■ What to do ■
Report back every line below that carries the word "yaml".
___ Source data
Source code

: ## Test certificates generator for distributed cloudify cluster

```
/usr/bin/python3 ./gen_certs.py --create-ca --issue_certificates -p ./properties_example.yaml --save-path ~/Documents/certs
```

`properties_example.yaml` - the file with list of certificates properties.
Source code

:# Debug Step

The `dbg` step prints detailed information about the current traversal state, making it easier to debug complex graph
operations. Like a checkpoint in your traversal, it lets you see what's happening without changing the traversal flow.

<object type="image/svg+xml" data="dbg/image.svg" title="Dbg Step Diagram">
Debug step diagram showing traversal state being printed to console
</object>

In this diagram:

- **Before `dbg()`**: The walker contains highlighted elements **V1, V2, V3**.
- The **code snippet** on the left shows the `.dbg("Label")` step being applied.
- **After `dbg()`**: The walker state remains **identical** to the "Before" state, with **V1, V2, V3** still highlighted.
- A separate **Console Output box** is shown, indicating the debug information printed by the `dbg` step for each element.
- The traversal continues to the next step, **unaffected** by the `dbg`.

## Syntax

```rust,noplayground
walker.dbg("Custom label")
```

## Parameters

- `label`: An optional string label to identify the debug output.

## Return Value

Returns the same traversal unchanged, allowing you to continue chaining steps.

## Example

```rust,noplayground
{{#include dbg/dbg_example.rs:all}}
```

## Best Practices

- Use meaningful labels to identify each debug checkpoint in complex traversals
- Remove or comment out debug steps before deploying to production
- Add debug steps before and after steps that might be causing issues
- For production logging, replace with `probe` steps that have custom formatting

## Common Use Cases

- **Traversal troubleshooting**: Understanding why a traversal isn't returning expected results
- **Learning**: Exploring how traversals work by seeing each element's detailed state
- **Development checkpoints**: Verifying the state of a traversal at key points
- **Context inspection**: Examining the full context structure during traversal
______
■ Reply to the task ■
/usr/bin/python3 ./gen_certs.py --create-ca --issue_certificates -p ./properties_example.yaml --save-path ~/Documents/certs
`properties_example.yaml` - the file with list of certificates properties.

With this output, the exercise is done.